▸ REQUIREMENT
When you copy the data, keep every word exactly as it is and leave the pictures out.

(Collected data)
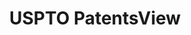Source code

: ---
bigquery: https://console.cloud.google.com/bigquery?p=patents-public-data&d=patentsview&page=dataset
citation: Attribution should be given to PatentsView for use, distribution, or derivative
  works.
code: https://github.com/CSSIP-AIR/PatentsView-Code-Snippets/
contributors: USPTO
cost: None
description: 'PatentsView includes US patent data including raw data (summaries, applications,
  pregrant applications), disambugations of inventors and assignees, and inventor
  gender estimates.  Also foreign priority data, # of figures and sheets, and government
  interest statements.'
documentation: https://patentsview.org/query/builder-faqs
last_edit: 04/05/2022, 16:38:39
location: https://patentsview.org/
maintained_by: USPTO
record_creation_timestamp: 12/2/2020 17:20:46
schema_fields:
- doc_type
- length
- citation_id
- term_disclaimer
- disamb_inventor_id_20170808
- disamb_inventor_id_20171003
- application_id
- rule_47
- subclass_id
- group
- lawyer_id
- field_id
- name_last
- organization
- disamb_inventor_id_20191231
- lapse_of_patent
- contract_award_number
- disamb_inventor_id_20200331
- assignee_id
- num
- symbol_position
- status
- num_claims
- num_sheets
- term_grant
- organization_id
- dependent
- location_id
- classification_data_source
- field_title
- disamb_inventor_id_20200630
- title
- series_code
- latin_name
- deceased
- city
- text
- subclass
- rel_id
- disamb_inventor_id_20190820
- level_one
- subcategory_id
- relkind
- name
- disamb_inventor_id_20191008
- country_transformed
- term_extension
- mainclass_id
- withdrawn
- male_flag
- lname
- role
- rawlocation_id
- uuid
- variety
- subsection_id
- disclaimer_date
- name_first
- state_fips
- latlong
- disamb_inventor_id_20201229
- subgroup_id
- state
- level_two
- action_date
- county
- section
- _102_date
- level_three
- disamb_inventor_id_20200929
- section_id
- classification_value
- group_id
- date
- main_group
- classification_status
- filename
- longitude
- type
- inventor_id
- abstract
- disamb_assignee_id_20190820
- county_fips
- f102_date
- gi_statement
- rawassignee_id
- disamb_assignee_id_20191008
- _371_date
- exemplary
- disamb_assignee_id_20200331
- num_figures
- publication_number
- ipc_class
- designation
- category_id
- disamb_inventor_id_20170307
- disamb_inventor_id_20171226
- disamb_inventor_id_20190312
- disamb_assignee_id_20200929
- latitude
- attribution_status
- disamb_inventor_id_20181127
- country
- category
- ipc_version_indicator
- disamb_inventor_id_20180528
- reldocno
- sector_title
- classification_level
- doctype
- kind
- sequence
- disamb_assignee_id_20190312
- patent_id
- fname
- f371_date
- id
- disamb_assignee_id_20191231
- disamb_assignee_id_20200630
- applicant_type
- male
- subgroup
- disamb_assignee_id_20181127
- number
- rawinventor_id
shortname: patentsview
tags:
- disambiguation
- United States
- gender
terms_of_use: Creative Commons Attribution 4.0 International License.
timeframe: 1963-1999
title: USPTO PatentsView
uuid: cf1780b1-e265-4e49-8d1d-83b9cfe0fd9a
---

▸ EXERCISE OUTPUT
Source code

: ---
bigquery: https://console.cloud.google.com/bigquery?p=patents-public-data&d=patentsview&page=dataset
citation: Attribution should be given to PatentsView for use, distribution, or derivative
  works.
code: https://github.com/CSSIP-AIR/PatentsView-Code-Snippets/
contributors: USPTO
cost: None
description: 'PatentsView includes US patent data including raw data (summaries, applications,
  pregrant applications), disambugations of inventors and assignees, and inventor
  gender estimates.  Also foreign priority data, # of figures and sheets, and government
  interest statements.'
documentation: https://patentsview.org/query/builder-faqs
last_edit: 04/05/2022, 16:38:39
location: https://patentsview.org/
maintained_by: USPTO
record_creation_timestamp: 12/2/2020 17:20:46
schema_fields:
- doc_type
- length
- citation_id
- term_disclaimer
- disamb_inventor_id_20170808
- disamb_inventor_id_20171003
- application_id
- rule_47
- subclass_id
- group
- lawyer_id
- field_id
- name_last
- organization
- disamb_inventor_id_20191231
- lapse_of_patent
- contract_award_number
- disamb_inventor_id_20200331
- assignee_id
- num
- symbol_position
- status
- num_claims
- num_sheets
- term_grant
- organization_id
- dependent
- location_id
- classification_data_source
- field_title
- disamb_inventor_id_20200630
- title
- series_code
- latin_name
- deceased
- city
- text
- subclass
- rel_id
- disamb_inventor_id_20190820
- level_one
- subcategory_id
- relkind
- name
- disamb_inventor_id_20191008
- country_transformed
- term_extension
- mainclass_id
- withdrawn
- male_flag
- lname
- role
- rawlocation_id
- uuid
- variety
- subsection_id
- disclaimer_date
- name_first
- state_fips
- latlong
- disamb_inventor_id_20201229
- subgroup_id
- state
- level_two
- action_date
- county
- section
- _102_date
- level_three
- disamb_inventor_id_20200929
- section_id
- classification_value
- group_id
- date
- main_group
- classification_status
- filename
- longitude
- type
- inventor_id
- abstract
- disamb_assignee_id_20190820
- county_fips
- f102_date
- gi_statement
- rawassignee_id
- disamb_assignee_id_20191008
- _371_date
- exemplary
- disamb_assignee_id_20200331
- num_figures
- publication_number
- ipc_class
- designation
- category_id
- disamb_inventor_id_20170307
- disamb_inventor_id_20171226
- disamb_inventor_id_20190312
- disamb_assignee_id_20200929
- latitude
- attribution_status
- disamb_inventor_id_20181127
- country
- category
- ipc_version_indicator
- disamb_inventor_id_20180528
- reldocno
- sector_title
- classification_level
- doctype
- kind
- sequence
- disamb_assignee_id_20190312
- patent_id
- fname
- f371_date
- id
- disamb_assignee_id_20191231
- disamb_assignee_id_20200630
- applicant_type
- male
- subgroup
- disamb_assignee_id_20181127
- number
- rawinventor_id
shortname: patentsview
tags:
- disambiguation
- United States
- gender
terms_of_use: Creative Commons Attribution 4.0 International License.
timeframe: 1963-1999
title: USPTO PatentsView
uuid: cf1780b1-e265-4e49-8d1d-83b9cfe0fd9a
---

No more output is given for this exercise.